A sonnet, too, printed in large type on the middle page, entitled `To Shakespeare,’ signed by the latest fashionable poet, and beginning thus:
O undetected during so long years,
O irrepleviably infamous,
Stand forth!
A cable, too, from `Our Own Correspondent’ in New York:
This afternoon the Carmania came into harbour. Among the passengers was Mr. J. Pierpont Morgan, who had come over in personal charge of Anne Hathaway’s Cottage, his purchase of which for 2,000,000 excited so much attention on your side a few weeks ago. Mr. Blank’s sensational revelations not having been published to the world till two days after the Carmania left Liverpool, the millionaire collector had, of course, no cognisance of the same.

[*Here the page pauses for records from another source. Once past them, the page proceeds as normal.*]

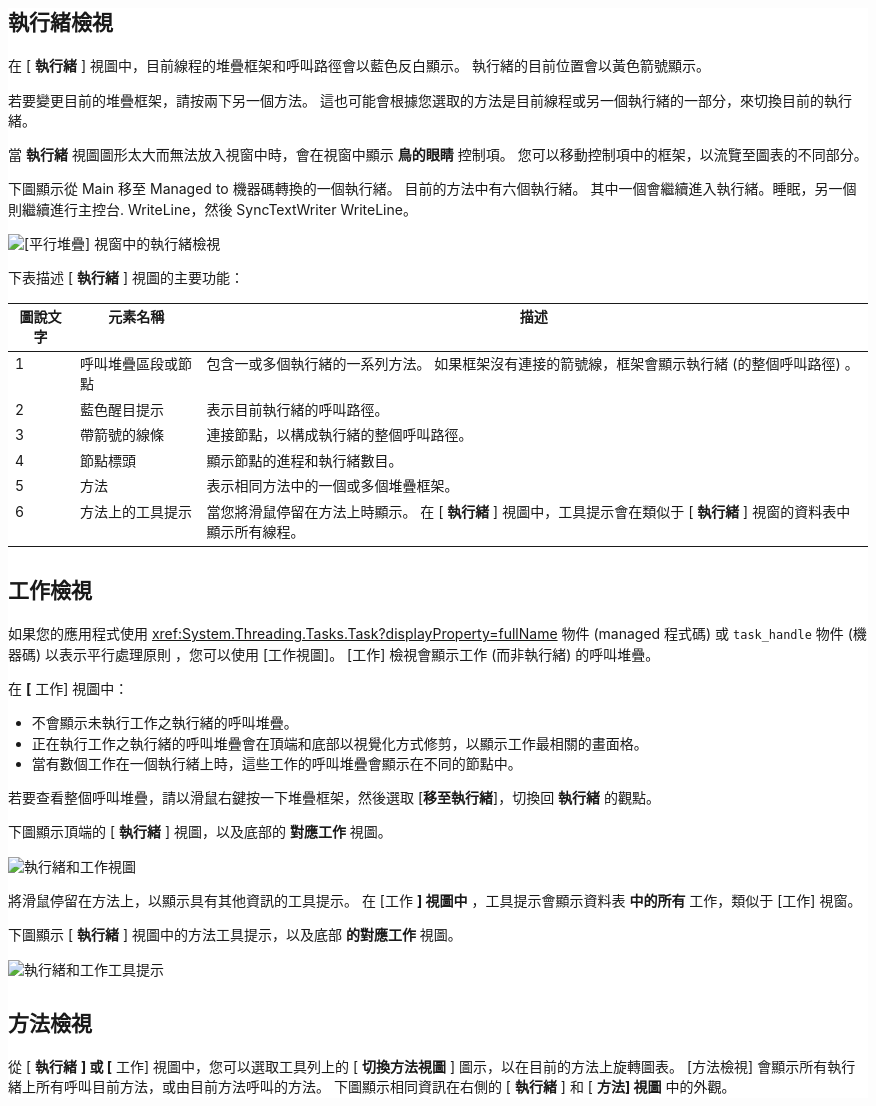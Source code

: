 ## <a name="threads-view"></a>執行緒檢視

在 [ **執行緒** ] 視圖中，目前線程的堆疊框架和呼叫路徑會以藍色反白顯示。 執行緒的目前位置會以黃色箭號顯示。

若要變更目前的堆疊框架，請按兩下另一個方法。 這也可能會根據您選取的方法是目前線程或另一個執行緒的一部分，來切換目前的執行緒。

當 **執行緒** 視圖圖形太大而無法放入視窗中時，會在視窗中顯示 **鳥的眼睛** 控制項。 您可以移動控制項中的框架，以流覽至圖表的不同部分。

下圖顯示從 Main 移至 Managed to 機器碼轉換的一個執行緒。 目前的方法中有六個執行緒。 其中一個會繼續進入執行緒。睡眠，另一個則繼續進行主控台. WriteLine，然後 SyncTextWriter WriteLine。

 ![[平行堆疊] 視窗中的執行緒檢視](../debugger/media/parallel_stack1.png "[平行堆疊] 視窗中的執行緒檢視")

下表描述 [ **執行緒** ] 視圖的主要功能：

|圖說文字|元素名稱|描述|
|-|-|-|
|1|呼叫堆疊區段或節點|包含一或多個執行緒的一系列方法。 如果框架沒有連接的箭號線，框架會顯示執行緒 (的整個呼叫路徑) 。|
|2|藍色醒目提示|表示目前執行緒的呼叫路徑。|
|3|帶箭號的線條|連接節點，以構成執行緒的整個呼叫路徑。|
|4|節點標頭|顯示節點的進程和執行緒數目。|
|5|方法|表示相同方法中的一個或多個堆疊框架。|
|6|方法上的工具提示|當您將滑鼠停留在方法上時顯示。 在 [ **執行緒** ] 視圖中，工具提示會在類似于 [ **執行緒** ] 視窗的資料表中顯示所有線程。 |

## <a name="tasks-view"></a>工作檢視
如果您的應用程式使用 <xref:System.Threading.Tasks.Task?displayProperty=fullName> 物件 (managed 程式碼) 或 `task_handle` 物件 (機器碼) 以表示平行處理原則 ，您可以使用 [工作視圖]。 [工作] 檢視會顯示工作 (而非執行緒) 的呼叫堆疊。

在 **[** 工作] 視圖中：

- 不會顯示未執行工作之執行緒的呼叫堆疊。
- 正在執行工作之執行緒的呼叫堆疊會在頂端和底部以視覺化方式修剪，以顯示工作最相關的畫面格。
- 當有數個工作在一個執行緒上時，這些工作的呼叫堆疊會顯示在不同的節點中。

若要查看整個呼叫堆疊，請以滑鼠右鍵按一下堆疊框架，然後選取 [**移至執行緒**]，切換回 **執行緒** 的觀點。

下圖顯示頂端的 [ **執行緒** ] 視圖，以及底部的 **對應工作** 視圖。

![執行緒和工作視圖](../debugger/media/parallel_threads-tasks.png "執行緒和工作視圖")

將滑鼠停留在方法上，以顯示具有其他資訊的工具提示。 在 [工作 **] 視圖中** ，工具提示會顯示資料表 **中的所有** 工作，類似于 [工作] 視窗。

下圖顯示 [ **執行緒** ] 視圖中的方法工具提示，以及底部 **的對應工作** 視圖。

![執行緒和工作工具提示](../debugger/media/parallel_threads-tasks-tooltips.png "執行緒和工作工具提示")

## <a name="method-view"></a>方法檢視
從 [ **執行緒** **] 或 [** 工作] 視圖中，您可以選取工具列上的 [ **切換方法視圖** ] 圖示，以在目前的方法上旋轉圖表。 [方法檢視] 會顯示所有執行緒上所有呼叫目前方法，或由目前方法呼叫的方法。 下圖顯示相同資訊在右側的 [ **執行緒** ] 和 [ **方法] 視圖** 中的外觀。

On disembarking he proceeded straight to the Customs Office and inquired how much duty was to be imposed on the cottage. On being courteously informed that the article would be passed into the country free of charge, he evinced considerable surprise. I then ventured to approach Mr. Morgan and to hand him a journal containing the cabled summary of Mr. Blank’s disclosures, which he proceeded to peruse. His comments I must reserve for the next mail, the cable clerks here demurring to their transmission.
Only a dream? But a sweet one. Bustle about, Baconians, and bring it true. Don’t listen to my florist.